Evoco momentos felices de mi niñez y siempre me llevan al mismo sitio, como un túnel en el tiempo me transporto otra vez a mi refugio, sus olores, sabores. Y el corazón empieza a latir…

Me recuerdo pequeña, al pasar Despeñaperros, con las ventanillas bajadas para sofocar las altas temperaturas de Agosto, en un tiempo en el que los aires acondicionados no estaban instalados en nuestra vida, pero el olor a los campos de olivos, jara y tomillo te embriagaban el viaje.
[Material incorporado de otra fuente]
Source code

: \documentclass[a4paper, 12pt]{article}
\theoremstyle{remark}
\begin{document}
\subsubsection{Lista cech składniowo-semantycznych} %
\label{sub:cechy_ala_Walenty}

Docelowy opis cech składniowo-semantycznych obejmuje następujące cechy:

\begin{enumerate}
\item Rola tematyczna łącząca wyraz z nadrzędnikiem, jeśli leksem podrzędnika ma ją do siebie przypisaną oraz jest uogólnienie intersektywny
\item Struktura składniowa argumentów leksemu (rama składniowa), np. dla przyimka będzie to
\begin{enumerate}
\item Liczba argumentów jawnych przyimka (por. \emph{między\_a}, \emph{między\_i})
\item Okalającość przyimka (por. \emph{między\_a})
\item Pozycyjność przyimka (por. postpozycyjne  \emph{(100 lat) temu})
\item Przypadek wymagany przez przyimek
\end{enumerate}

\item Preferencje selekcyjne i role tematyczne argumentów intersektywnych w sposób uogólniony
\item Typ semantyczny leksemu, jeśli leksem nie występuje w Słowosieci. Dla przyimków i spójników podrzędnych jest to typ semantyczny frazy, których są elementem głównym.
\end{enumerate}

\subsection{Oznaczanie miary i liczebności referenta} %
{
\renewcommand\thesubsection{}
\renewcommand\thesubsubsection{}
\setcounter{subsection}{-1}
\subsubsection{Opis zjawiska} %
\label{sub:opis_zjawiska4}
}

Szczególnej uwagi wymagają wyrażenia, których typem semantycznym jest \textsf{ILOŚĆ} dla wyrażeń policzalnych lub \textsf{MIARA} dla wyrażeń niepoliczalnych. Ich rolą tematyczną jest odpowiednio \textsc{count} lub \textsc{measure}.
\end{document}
Y a pesar del calor, la emoción iba en aumento, conforme dejábamos atrás un Madrid, a veces demasiado anónimo, donde siempre nos faltaba algo, porque no era ella.

En Málaga nos recibía el puerto y su olor a mar, a pesca, redes. Íbamos acercándonos a la otra orilla y la emoción cosquilleaba en nuestro estomago. Una larga fila de coches, furgonetas, camiones, cargados hasta los topes de colchones, maletas, muebles, fardos de ropa, mantas atadas y un sinfín de niños jugueteando alrededor, nos esperaba. Era el temido paso del Estrecho de los meses de verano, y multitud de marroquíes volvían desde los más recóndito de sus países de emigración para cruzar el Mediterráneo y, a través de Melilla, alcanzar Marruecos. Y supongo que en su interior compartíamos no sólo el camino sino también la misma emoción de volver a nuestra tierra. Miraba a aquellas niñas de largos pelos rojizos teñidos con henna, al igual que sus manos y pies y me sentía hermanada a ellas, y a sus pies descalzos.

Mientras , mi padre resoplaba ante el pesado embarque que se nos venía encima, un calvario a veces, que sobrellevaban gracias a la juventud y las ganas de llegar a Melilla, a nuestro origen. Y por supuesto a encontrarnos con ellos;  mis abuelos, mis bisabuelos, nuestros amigos, nuestros recuerdos.

Por medio de una larga escalinata,o al menos eso me parecía a mí, nos subíamos haciendo equilibrios con algún que otro bolso o maleta  hasta el barco. Que nos recibía cargado de olores fuertes, a gasoil, salitre, oxido y tuberías. Donde enseguida nos acomodábamos en el camarote para dejar todo el equipaje y salir a tomar aire a cubierta y disfrutar de la maniobra de salida. La pericia de los marineros, la potencia de la empujona, los gruesos cabos soltándose y al fin despegándonos de la tierra. Como en los sueños. Dejando todo atrás, los fríos del invierno, los deberes del colegio, las añoranzas de la familia, los problemas del trabajo…

Nada comparable a la brisa del mar azotando mi rostro, depurando mi alma, cautivando mis sentidos, oliendo a mar puro, bajo el cielo , compitiendo en azules con el mar. Colándose en mi memoria, de tal manera, que aún hoy, tantos años después vuelvo allí, y me siento libre y cautivada de nuevo.

Una travesía normalmente de ocho horas, en la que dormíamos para evitar el mareo, y en la que al llegar, un camarero nos golpeaba en la puerta, anunciando “puerto”, “puerto” y su voz nos estremecía, porque ya llegábamos, y salíamos corriendo a cubierta , a contemplar como se empezaba a ver su perfil irregular, y la alcazaba, nuestra Melilla La Vieja, nuestra playa, el club náutico, las altas grúas del puerto, y allí a lo lejos, muy pequeñitos estaban sus figuras diminutas, agitando sus manos al barco entero por si les veíamos. Mis abuelos, sus historias, sus abrazos, su cariño inmenso, su herencia de recuerdos.